We’d had a lovely evening, until we happened upon you. We laughed and chatted with the waiter between courses as we enjoyed a relaxed, romantic meal together on the first evening of our holiday. We held hands and gazed into one another’s eyes as we relished the time alone together; time to relax away from work, and home, and family, and all of the pressures of modern life. We smiled at one another when the waiter addressed us as “ladies”, having the courtesy to correctly gender my partner despite it being obvious she’s in the early stages of transition from male to female.
Transgender. That’s what my partner is. She’s someone who, having been assigned male at birth, spent many years of her life struggling with the feeling that she was being forced to live in a gender she wasn’t comfortable in. Someone who, after having been forced to conform to society’s expectations of how a boy – and then a man – should think, feel and behave, found the courage to be true to herself. It’s nothing to do with her sexual preference, a traumatic childhood or some kinky fetish, it’s who she is.

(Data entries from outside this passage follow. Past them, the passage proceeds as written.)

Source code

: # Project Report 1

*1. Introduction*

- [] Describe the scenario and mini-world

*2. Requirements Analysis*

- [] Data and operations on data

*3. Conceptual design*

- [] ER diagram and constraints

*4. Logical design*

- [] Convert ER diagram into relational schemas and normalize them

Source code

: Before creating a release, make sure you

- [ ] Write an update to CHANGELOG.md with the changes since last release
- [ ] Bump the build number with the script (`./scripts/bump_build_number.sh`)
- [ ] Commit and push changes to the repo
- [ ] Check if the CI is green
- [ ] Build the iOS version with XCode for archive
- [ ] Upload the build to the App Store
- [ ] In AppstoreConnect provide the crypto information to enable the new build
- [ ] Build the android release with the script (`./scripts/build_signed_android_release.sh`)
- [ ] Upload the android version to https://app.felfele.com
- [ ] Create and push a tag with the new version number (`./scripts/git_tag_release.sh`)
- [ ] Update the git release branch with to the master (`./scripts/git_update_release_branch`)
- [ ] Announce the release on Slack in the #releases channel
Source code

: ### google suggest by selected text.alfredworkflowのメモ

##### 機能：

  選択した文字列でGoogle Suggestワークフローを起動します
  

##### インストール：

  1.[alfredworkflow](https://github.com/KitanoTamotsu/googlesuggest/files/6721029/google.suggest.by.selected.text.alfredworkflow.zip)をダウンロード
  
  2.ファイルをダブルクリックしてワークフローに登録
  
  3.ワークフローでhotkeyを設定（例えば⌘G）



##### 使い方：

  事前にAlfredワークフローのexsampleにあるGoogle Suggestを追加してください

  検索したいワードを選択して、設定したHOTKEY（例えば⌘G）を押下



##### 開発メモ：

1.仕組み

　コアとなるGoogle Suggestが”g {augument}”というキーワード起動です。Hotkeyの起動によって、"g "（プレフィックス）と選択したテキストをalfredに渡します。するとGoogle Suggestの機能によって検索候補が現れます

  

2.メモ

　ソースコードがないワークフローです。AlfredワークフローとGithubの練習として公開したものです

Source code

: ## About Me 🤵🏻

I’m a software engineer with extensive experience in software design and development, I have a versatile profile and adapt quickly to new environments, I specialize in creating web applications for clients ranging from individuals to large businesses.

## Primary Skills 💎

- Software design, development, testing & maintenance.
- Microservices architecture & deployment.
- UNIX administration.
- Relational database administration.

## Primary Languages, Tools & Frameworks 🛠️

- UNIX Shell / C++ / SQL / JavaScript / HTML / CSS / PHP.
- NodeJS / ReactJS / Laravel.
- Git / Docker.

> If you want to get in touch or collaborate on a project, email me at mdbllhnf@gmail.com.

Stop and think for a moment, you two gentlemen who laughed at us as we were minding our own business. Stop and think how comfortable you would feel stepping out of your front door in a dress, make up and heels. Imagine how it feels to feel that you have no choice but to put yourself out there, in public, with a man’s face and body dressed in women’s clothing. Contemplate how awkward, lonely and potentially dangerous every single mundane task becomes when you have to expose you innermost self in such a public manner, and when you have to dare to be different. Can you even begin to imagine how crushing it must feel, having tried so hard to look passable and found the courage to face complete strangers dressed in a way that makes you feel both vulnerable and conspicuous, to be laughed at in public by fellow adults? I say “adults”, but really you two were like children in a schoolyard. Children who pick on a child for having the ‘wrong’ trainers, or whose physical abilities are different from yours, or who doesn’t generally conform to your expectations of how other people should be. Please think about what you did: You reduced a grown woman (me) to tears, you tainted our whole evening with your cruelty and you knocked the confidence of two people who’ve spent a very long time trying to develop what little confidence they have. I hope your little joke was worth it.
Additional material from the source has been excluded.